← Back to context

Comment by Terr_

10 days ago

> One possible explanation here: as these get smarter, they lie more to satisfy requests.

I feel there's some kind of unfounded anthropomorphization in there.

In contrast, consider the framing:

1. A system with more resources is able to return more options that continue the story.

2. The probability of any option being false (when evaluated against the real world) is greater than it being true, and there are also more possible options that continue the story than ones which terminate it.

3. Therefore we get more "lies" because of probability and scale, rather than from humanoid characteristics.

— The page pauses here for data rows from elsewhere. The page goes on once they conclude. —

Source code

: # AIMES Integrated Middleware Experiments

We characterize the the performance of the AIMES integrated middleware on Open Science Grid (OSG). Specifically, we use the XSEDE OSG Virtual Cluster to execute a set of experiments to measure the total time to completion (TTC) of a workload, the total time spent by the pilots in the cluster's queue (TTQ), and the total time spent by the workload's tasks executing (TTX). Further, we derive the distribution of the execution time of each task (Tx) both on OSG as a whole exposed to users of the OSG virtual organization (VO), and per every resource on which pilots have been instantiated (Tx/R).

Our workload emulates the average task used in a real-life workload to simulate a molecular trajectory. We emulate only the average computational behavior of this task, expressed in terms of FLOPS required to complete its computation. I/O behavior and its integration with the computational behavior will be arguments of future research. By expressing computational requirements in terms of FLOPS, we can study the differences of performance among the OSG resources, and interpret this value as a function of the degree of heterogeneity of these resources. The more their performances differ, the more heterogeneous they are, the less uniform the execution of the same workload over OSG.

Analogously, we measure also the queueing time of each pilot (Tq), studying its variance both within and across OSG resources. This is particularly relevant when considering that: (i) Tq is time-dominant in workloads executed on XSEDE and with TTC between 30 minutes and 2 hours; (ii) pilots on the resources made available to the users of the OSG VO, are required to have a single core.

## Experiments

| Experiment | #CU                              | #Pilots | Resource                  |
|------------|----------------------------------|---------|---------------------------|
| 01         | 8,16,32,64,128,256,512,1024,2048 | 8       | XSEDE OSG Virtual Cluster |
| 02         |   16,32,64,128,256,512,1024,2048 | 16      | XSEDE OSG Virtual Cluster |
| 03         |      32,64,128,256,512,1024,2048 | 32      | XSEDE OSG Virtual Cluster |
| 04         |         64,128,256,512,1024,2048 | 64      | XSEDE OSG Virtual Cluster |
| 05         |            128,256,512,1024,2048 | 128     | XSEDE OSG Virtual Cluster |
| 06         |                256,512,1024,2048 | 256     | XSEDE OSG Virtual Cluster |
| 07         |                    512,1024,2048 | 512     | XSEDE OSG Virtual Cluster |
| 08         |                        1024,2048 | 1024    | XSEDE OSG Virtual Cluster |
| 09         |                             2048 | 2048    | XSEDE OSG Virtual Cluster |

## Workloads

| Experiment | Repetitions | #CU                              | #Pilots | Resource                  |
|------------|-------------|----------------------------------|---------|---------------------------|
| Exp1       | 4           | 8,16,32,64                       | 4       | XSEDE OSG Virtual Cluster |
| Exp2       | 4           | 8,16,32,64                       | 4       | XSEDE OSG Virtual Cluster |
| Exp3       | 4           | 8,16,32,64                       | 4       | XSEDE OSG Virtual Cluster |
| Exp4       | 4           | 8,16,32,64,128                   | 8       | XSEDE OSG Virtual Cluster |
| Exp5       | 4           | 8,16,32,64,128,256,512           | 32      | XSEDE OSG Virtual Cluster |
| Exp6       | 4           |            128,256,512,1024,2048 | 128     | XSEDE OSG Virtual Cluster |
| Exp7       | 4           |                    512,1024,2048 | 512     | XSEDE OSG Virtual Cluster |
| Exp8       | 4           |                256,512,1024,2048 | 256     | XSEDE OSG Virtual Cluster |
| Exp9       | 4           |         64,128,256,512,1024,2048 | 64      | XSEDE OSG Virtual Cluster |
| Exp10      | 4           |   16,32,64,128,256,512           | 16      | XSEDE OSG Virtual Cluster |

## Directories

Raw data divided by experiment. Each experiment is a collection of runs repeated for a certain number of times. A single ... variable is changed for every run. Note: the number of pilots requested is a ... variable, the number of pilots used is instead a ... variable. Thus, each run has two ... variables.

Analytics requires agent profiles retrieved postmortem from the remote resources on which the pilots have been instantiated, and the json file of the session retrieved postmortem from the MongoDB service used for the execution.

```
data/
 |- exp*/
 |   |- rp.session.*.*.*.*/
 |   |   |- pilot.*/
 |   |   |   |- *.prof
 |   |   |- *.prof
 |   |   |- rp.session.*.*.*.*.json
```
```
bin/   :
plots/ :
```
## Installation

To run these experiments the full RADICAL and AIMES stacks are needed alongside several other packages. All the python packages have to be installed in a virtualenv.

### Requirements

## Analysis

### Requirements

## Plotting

That also is similar in a sense to a typical human bahavior of "rounding" a "logical" argument, and then building the next ones on top of that, rounding at each or at least many steps in succession and bacically ending up at arbitrary (or intended) conclusions.

This is hard to correct with a global training, as you would need to correct each step, even the most basic ones, instead. As it's hard to convince someone that their result is not correct, when you actually would have to show the errors in the steps that led there.

For LLMs it feels even more tricky when thinking about complex paths being encoded somehow dynamically in simple steps than if there was some clearer/deeper path that could be activated and corrected. Correcting one complex "truth" seems much more straightforward (sic) than effectively targeting those basic assumptions enough so that they won't build up to something strange again.

I wonder what effective ways exist to correct these reasoning models. Like activating the full context and then retraining the faulty steps, or even "overcorrecting" the most basic ones?

I see a sort of parallel in how search fuzzing has become so ubiquitous, because returning 0 results means you don't get any clicks. That sort of reward function means the fuzzing should get worse the fewer true results there are.